Specifically, social fitness consists of four scales (work engagement, friendship, loneliness, organizational trust; sample item from organizational trust scale: “Overall, I trust my immediate supervisor”[57]); emotional fitness consists of eight scales (adaptability, bad/good coping, catastrophizing, depression, optimism, positive/negative affect; sample item from adaptability scale: “I can usually fit myself into any situation”[58]); family fitness consists of two scales (family satisfaction, military family support; sample item from family satisfaction scale: “How satisfied are you with your marriage/relationship?”); and spiritual fitness consists of one scale (search for meaning; sample item: “my life has lasting meaning”). Subsequent analyses suggest that GAT psychosocial scales predict a range of both positive (e.g., completion of Ranger training) and negative (e.g., Army reprimands) outcomes in military personnel [49, 56, 59]. The current study includes additional pilot questions to assess physical dimension items, which were added later.
Physical dimension
The items for the physical dimension of the GAT assessed nutritional habits and behaviors, physical activity patterns, sleep quality, and other lifestyle behaviors (alcohol and tobacco use). Self-reported army physical fitness test (APFT) scores were collected as a measure of overall physical fitness. The APFT comprise three sub-tests: a 2-mile run time, maximal sit-ups in 2 min, and maximal push-ups in 2 min. Participants entered their raw values for each test (run time, number of sit-ups, and number of push-ups). These data were then used to compute a total APFT score on a scale of 1–300 in accordance with Army guidelines [60]. Research suggests that self-reported APFT scores are accurate indicators of actual APFT score [61]. Body mass index (BMI) was calculated from participants’ self-reported height and weight measurements, and categorized as obese, overweight, or neither obese nor overweight [62].
Nutrition
The Healthy Eating Score (HES-5) was developed based on the US Department of Agriculture’s (USDA) healthy eating index (HEI) [63, 64]. The HES-5 consists of five survey questions assessing the frequency of fruit, vegetable, whole grain, dairy, and fish consumption. Responses to HES had adequate internal consistency (α = 0.76) and have been associated with other important health metrics such as BMI, physical fitness scores, and psychological health [64]. Scores range from 0 to 25, with higher scores indicating healthier eating (interpretive cutoffs have not yet been developed). In the present study, a third (33%) of participants reported getting at least two servings of fruits and two servings of vegetables per day, while slightly more than half (53%) reported at least two servings per day of either fruits or vegetables.
Alcohol and tobacco
Participants were asked if they had exceeded five alcoholic drinks on any single occasion during the past 3 months (yes or no), and if they currently had been smoking cigarettes or cigars for three or more months.

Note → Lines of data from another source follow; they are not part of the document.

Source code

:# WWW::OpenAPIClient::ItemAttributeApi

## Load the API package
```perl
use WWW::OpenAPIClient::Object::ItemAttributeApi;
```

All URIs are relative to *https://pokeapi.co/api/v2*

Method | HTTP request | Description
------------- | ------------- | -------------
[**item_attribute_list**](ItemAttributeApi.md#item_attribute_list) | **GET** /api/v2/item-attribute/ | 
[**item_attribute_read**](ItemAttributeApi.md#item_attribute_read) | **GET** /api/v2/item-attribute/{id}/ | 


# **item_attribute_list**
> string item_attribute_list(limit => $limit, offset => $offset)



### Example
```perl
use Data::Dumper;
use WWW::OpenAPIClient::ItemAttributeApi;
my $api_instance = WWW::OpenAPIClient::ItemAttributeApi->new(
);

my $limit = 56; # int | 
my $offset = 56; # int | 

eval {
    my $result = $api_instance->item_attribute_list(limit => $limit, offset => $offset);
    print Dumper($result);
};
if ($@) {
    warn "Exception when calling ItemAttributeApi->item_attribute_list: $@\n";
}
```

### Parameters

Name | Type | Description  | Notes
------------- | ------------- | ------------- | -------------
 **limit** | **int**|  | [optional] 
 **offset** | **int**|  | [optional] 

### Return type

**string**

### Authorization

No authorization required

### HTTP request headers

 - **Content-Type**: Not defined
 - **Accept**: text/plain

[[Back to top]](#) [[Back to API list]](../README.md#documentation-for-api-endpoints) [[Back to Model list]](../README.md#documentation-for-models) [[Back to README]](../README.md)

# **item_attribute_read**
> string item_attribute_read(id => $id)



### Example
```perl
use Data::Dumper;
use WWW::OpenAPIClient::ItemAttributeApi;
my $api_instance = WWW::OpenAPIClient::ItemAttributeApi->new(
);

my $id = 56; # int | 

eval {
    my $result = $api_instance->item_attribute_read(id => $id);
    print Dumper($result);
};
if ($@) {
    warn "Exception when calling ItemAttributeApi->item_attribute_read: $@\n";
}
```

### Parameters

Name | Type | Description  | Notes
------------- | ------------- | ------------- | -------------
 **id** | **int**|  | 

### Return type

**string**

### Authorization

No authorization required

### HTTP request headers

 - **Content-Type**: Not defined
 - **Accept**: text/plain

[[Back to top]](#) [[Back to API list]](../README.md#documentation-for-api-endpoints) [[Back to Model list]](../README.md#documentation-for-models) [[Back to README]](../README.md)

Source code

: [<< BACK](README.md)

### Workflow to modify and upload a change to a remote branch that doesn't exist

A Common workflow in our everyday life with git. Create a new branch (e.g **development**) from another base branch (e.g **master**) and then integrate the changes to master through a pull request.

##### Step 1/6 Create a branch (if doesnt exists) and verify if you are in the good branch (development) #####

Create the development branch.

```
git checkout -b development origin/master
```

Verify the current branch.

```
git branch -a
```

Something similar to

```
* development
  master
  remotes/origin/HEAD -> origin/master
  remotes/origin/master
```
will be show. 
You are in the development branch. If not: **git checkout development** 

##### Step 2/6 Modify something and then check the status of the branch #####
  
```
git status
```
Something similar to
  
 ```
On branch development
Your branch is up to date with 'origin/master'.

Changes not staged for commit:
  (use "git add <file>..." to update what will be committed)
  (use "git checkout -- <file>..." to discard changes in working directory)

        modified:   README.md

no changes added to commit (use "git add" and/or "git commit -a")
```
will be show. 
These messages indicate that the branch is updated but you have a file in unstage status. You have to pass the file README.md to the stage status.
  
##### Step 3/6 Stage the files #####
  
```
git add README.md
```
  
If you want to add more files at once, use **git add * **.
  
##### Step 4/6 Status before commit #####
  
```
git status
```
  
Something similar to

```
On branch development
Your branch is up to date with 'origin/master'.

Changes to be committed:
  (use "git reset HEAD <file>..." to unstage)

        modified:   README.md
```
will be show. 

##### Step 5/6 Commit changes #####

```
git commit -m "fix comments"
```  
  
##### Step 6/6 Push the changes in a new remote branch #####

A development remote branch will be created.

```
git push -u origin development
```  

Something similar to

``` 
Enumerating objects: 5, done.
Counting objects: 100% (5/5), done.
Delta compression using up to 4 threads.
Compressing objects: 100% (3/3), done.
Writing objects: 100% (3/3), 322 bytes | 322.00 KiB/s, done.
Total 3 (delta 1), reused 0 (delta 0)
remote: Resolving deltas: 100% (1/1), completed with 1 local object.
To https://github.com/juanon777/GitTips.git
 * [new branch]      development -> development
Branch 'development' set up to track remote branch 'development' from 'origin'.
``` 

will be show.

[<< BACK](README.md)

Responses were dichotomized to determine binge drinkers (≥5 drinks on one occasion) versus non-binge drinkers, and smokers versus non-smokers.
Sleep
Sleep was assessed using the two-item Pittsburgh Insomnia Rating Scale (PIRS-2), a self-reported measure of perceived sleep quality. The PIRS-2 was created to be used as an efficient screening tool for risk of insomnia [65–67]. It results in a score ranging from 0 to 6, where higher scores indicate greater potential risk for insomnia. The PIRS-2 asks about (1) overall sleep satisfaction, and (2) how much a person was bothered by lack of energy due to perceived poor sleep in the past 7 days. Items are rated on a four-point Likert-type scale, with higher scores indicating poorer sleep habits. Approximately one-third (34%) of participants in the present study indicated that their sleep quality was excellent (i.e., scored 0 or 1 out of 6 on the PIRS-2), though nearly one in four (24%) reported potential sleep deficits (i.e., scored 4 or higher on the PIRS-2). For the present analysis, scores were reverse-coded so that higher scores indicate better quality sleep and lower scores indicate greater risk of insomnia. The PIRS-2 demonstrated adequate internal consistency in the present study (α = 0.80).
Outcome variable
The main outcome variable used was overall general health, which was measured by a single, self-reported item, “How do you consider your general health?” The item on SRH was answered on a four-point Likert-type scale (1 = poor, 2 = fair, 3 = good, 4 = excellent). An additional option for “don’t know” was offered; those who selected this option (<1%) were excluded from the present analysis.
Statistical analyses
An ordered logistic regression (OLR) model was built to examine the relation between the SRH outcome measure and other health risk and protective factors. Cumulative odds ratios (ORs) were obtained, where ORs greater than one indicate better SRH status (i.e., the odds of increasing by one level of the outcome for every one unit change in the covariate). Univariate analyses were also performed to obtain unadjusted ORs for each predictor. All ORs are reported with 95% confidence intervals (CIs). Available demographic characteristics controlled for were age, sex, marital status, military rank, and service component. Health and psychosocial variables were considered, based on known or suspected health risk or protective factors, for poor overall health identified from the literature.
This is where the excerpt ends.